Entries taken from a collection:
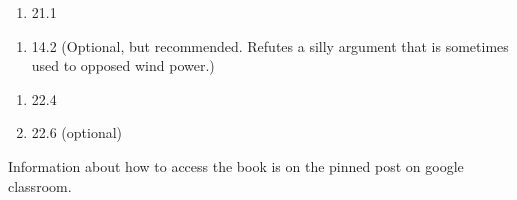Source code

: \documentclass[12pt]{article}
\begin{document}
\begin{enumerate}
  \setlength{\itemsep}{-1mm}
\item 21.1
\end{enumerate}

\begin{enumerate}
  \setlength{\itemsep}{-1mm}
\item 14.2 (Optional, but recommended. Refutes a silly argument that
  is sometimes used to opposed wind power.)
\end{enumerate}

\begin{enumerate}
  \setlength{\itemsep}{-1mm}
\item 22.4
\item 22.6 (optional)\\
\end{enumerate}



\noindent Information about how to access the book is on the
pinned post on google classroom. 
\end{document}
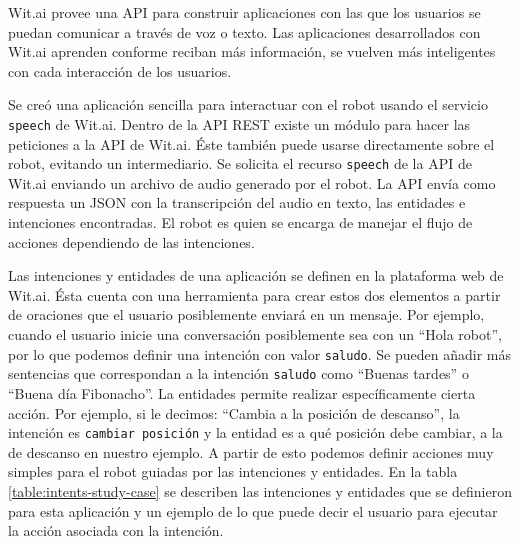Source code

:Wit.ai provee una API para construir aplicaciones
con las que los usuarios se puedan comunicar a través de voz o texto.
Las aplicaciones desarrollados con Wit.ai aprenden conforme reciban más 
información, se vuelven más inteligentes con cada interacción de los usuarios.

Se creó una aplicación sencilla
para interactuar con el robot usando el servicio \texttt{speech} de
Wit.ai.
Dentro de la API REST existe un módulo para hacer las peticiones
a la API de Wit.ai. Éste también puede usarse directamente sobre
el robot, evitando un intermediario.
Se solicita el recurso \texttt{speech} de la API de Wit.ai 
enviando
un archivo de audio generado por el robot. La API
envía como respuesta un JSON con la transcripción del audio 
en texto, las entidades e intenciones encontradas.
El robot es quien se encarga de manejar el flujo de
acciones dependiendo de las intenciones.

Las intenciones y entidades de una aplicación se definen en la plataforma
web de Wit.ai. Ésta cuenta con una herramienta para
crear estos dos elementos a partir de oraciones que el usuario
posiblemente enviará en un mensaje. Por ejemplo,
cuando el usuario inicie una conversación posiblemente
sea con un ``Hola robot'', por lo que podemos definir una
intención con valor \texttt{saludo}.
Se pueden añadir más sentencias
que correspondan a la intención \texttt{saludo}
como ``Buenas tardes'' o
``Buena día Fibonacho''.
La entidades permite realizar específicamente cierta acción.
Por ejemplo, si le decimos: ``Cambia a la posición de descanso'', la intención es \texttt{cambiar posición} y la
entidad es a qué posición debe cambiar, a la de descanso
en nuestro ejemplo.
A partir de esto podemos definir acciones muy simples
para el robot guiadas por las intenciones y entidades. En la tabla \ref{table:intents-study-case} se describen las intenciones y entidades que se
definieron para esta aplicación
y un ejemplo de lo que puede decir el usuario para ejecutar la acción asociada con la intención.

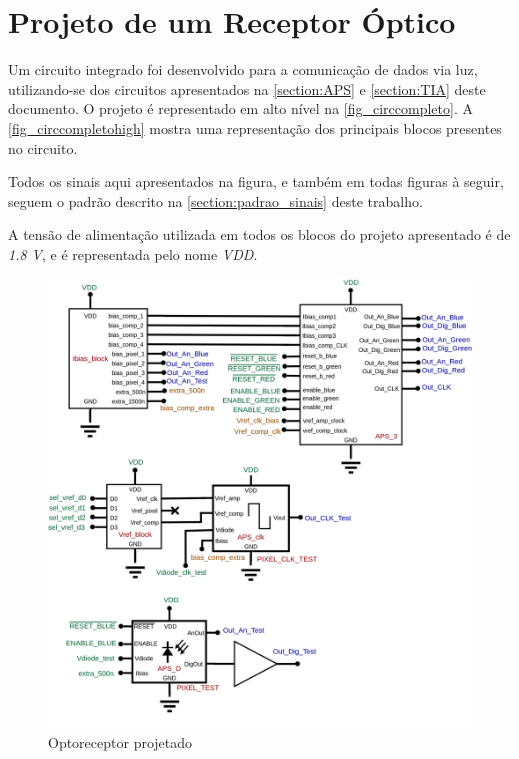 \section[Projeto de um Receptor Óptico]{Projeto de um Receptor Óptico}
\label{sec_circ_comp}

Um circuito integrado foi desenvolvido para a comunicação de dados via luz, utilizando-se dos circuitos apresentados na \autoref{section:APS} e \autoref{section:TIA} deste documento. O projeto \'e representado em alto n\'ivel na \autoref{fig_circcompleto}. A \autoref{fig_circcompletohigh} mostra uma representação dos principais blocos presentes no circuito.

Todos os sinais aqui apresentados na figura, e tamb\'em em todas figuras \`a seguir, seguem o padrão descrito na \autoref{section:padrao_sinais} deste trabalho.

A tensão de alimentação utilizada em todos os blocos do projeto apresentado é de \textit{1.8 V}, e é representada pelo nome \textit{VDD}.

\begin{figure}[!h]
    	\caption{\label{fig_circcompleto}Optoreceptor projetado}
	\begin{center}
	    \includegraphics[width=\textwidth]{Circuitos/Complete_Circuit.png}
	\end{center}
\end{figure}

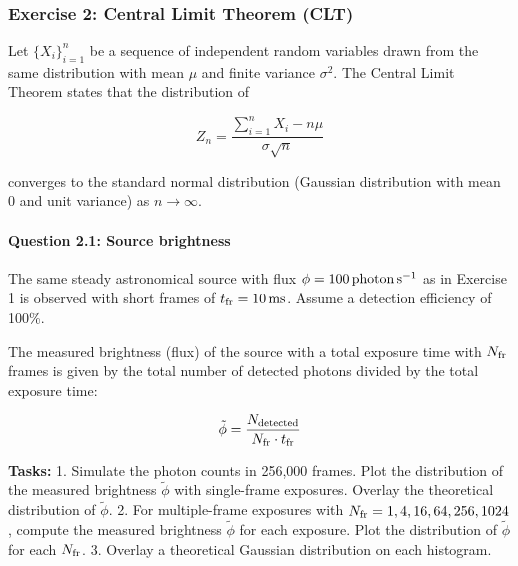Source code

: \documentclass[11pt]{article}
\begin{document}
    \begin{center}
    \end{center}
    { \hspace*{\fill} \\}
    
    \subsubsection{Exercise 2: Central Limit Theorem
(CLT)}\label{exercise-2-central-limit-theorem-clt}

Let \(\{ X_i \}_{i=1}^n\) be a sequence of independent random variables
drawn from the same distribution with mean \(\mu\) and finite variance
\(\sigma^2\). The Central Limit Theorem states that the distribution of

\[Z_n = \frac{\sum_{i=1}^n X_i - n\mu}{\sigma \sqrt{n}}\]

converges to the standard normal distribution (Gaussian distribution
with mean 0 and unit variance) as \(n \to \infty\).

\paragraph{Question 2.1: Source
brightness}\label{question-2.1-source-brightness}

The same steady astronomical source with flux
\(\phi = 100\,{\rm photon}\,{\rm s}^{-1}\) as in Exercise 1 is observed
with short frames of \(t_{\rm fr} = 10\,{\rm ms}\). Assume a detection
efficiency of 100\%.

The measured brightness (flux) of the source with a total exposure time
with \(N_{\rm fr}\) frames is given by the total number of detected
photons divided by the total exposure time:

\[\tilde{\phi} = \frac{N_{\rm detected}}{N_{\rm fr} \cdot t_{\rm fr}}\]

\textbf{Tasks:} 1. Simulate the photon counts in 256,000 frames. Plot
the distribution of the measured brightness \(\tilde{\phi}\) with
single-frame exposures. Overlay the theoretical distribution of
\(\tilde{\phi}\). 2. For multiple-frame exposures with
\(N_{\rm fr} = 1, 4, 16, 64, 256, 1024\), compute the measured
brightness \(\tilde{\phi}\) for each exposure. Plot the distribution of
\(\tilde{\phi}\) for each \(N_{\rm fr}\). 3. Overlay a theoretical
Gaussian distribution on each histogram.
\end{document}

> **WHAT IS REQUIRED**
Set every entry down again word for word, but not the pictures.

> **RESULT OF THIS EXERCISE**
Source code

: \documentclass[12pt]{article}
\begin{document}
\begin{enumerate}
  \setlength{\itemsep}{-1mm}
\item 21.1
\end{enumerate}

\begin{enumerate}
  \setlength{\itemsep}{-1mm}
\item 14.2 (Optional, but recommended. Refutes a silly argument that
  is sometimes used to opposed wind power.)
\end{enumerate}

\begin{enumerate}
  \setlength{\itemsep}{-1mm}
\item 22.4
\item 22.6 (optional)\\
\end{enumerate}



\noindent Information about how to access the book is on the
pinned post on google classroom. 
\end{document}
Source code

:Wit.ai provee una API para construir aplicaciones
con las que los usuarios se puedan comunicar a través de voz o texto.
Las aplicaciones desarrollados con Wit.ai aprenden conforme reciban más 
información, se vuelven más inteligentes con cada interacción de los usuarios.

Se creó una aplicación sencilla
para interactuar con el robot usando el servicio \texttt{speech} de
Wit.ai.
Dentro de la API REST existe un módulo para hacer las peticiones
a la API de Wit.ai. Éste también puede usarse directamente sobre
el robot, evitando un intermediario.
Se solicita el recurso \texttt{speech} de la API de Wit.ai 
enviando
un archivo de audio generado por el robot. La API
envía como respuesta un JSON con la transcripción del audio 
en texto, las entidades e intenciones encontradas.
El robot es quien se encarga de manejar el flujo de
acciones dependiendo de las intenciones.

Las intenciones y entidades de una aplicación se definen en la plataforma
web de Wit.ai. Ésta cuenta con una herramienta para
crear estos dos elementos a partir de oraciones que el usuario
posiblemente enviará en un mensaje. Por ejemplo,
cuando el usuario inicie una conversación posiblemente
sea con un ``Hola robot'', por lo que podemos definir una
intención con valor \texttt{saludo}.
Se pueden añadir más sentencias
que correspondan a la intención \texttt{saludo}
como ``Buenas tardes'' o
``Buena día Fibonacho''.
La entidades permite realizar específicamente cierta acción.
Por ejemplo, si le decimos: ``Cambia a la posición de descanso'', la intención es \texttt{cambiar posición} y la
entidad es a qué posición debe cambiar, a la de descanso
en nuestro ejemplo.
A partir de esto podemos definir acciones muy simples
para el robot guiadas por las intenciones y entidades. En la tabla \ref{table:intents-study-case} se describen las intenciones y entidades que se
definieron para esta aplicación
y un ejemplo de lo que puede decir el usuario para ejecutar la acción asociada con la intención.

 \section[Projeto de um Receptor Óptico]{Projeto de um Receptor Óptico}
\label{sec_circ_comp}

Um circuito integrado foi desenvolvido para a comunicação de dados via luz, utilizando-se dos circuitos apresentados na \autoref{section:APS} e \autoref{section:TIA} deste documento. O projeto \'e representado em alto n\'ivel na \autoref{fig_circcompleto}. A \autoref{fig_circcompletohigh} mostra uma representação dos principais blocos presentes no circuito.

Todos os sinais aqui apresentados na figura, e tamb\'em em todas figuras \`a seguir, seguem o padrão descrito na \autoref{section:padrao_sinais} deste trabalho.

A tensão de alimentação utilizada em todos os blocos do projeto apresentado é de \textit{1.8 V}, e é representada pelo nome \textit{VDD}.

\begin{figure}[!h]
    	\caption{\label{fig_circcompleto}Optoreceptor projetado}
	\begin{center}
	    \includegraphics[width=\textwidth]{Circuitos/Complete_Circuit.png}
	\end{center}
\end{figure}

Source code

: \documentclass[11pt]{article}
\begin{document}
    \begin{center}
    \end{center}
    { \hspace*{\fill} \\}
    
    \subsubsection{Exercise 2: Central Limit Theorem
(CLT)}\label{exercise-2-central-limit-theorem-clt}

Let \(\{ X_i \}_{i=1}^n\) be a sequence of independent random variables
drawn from the same distribution with mean \(\mu\) and finite variance
\(\sigma^2\). The Central Limit Theorem states that the distribution of

\[Z_n = \frac{\sum_{i=1}^n X_i - n\mu}{\sigma \sqrt{n}}\]

converges to the standard normal distribution (Gaussian distribution
with mean 0 and unit variance) as \(n \to \infty\).

\paragraph{Question 2.1: Source
brightness}\label{question-2.1-source-brightness}

The same steady astronomical source with flux
\(\phi = 100\,{\rm photon}\,{\rm s}^{-1}\) as in Exercise 1 is observed
with short frames of \(t_{\rm fr} = 10\,{\rm ms}\). Assume a detection
efficiency of 100\%.

The measured brightness (flux) of the source with a total exposure time
with \(N_{\rm fr}\) frames is given by the total number of detected
photons divided by the total exposure time:

\[\tilde{\phi} = \frac{N_{\rm detected}}{N_{\rm fr} \cdot t_{\rm fr}}\]

\textbf{Tasks:} 1. Simulate the photon counts in 256,000 frames. Plot
the distribution of the measured brightness \(\tilde{\phi}\) with
single-frame exposures. Overlay the theoretical distribution of
\(\tilde{\phi}\). 2. For multiple-frame exposures with
\(N_{\rm fr} = 1, 4, 16, 64, 256, 1024\), compute the measured
brightness \(\tilde{\phi}\) for each exposure. Plot the distribution of
\(\tilde{\phi}\) for each \(N_{\rm fr}\). 3. Overlay a theoretical
Gaussian distribution on each histogram.
\end{document}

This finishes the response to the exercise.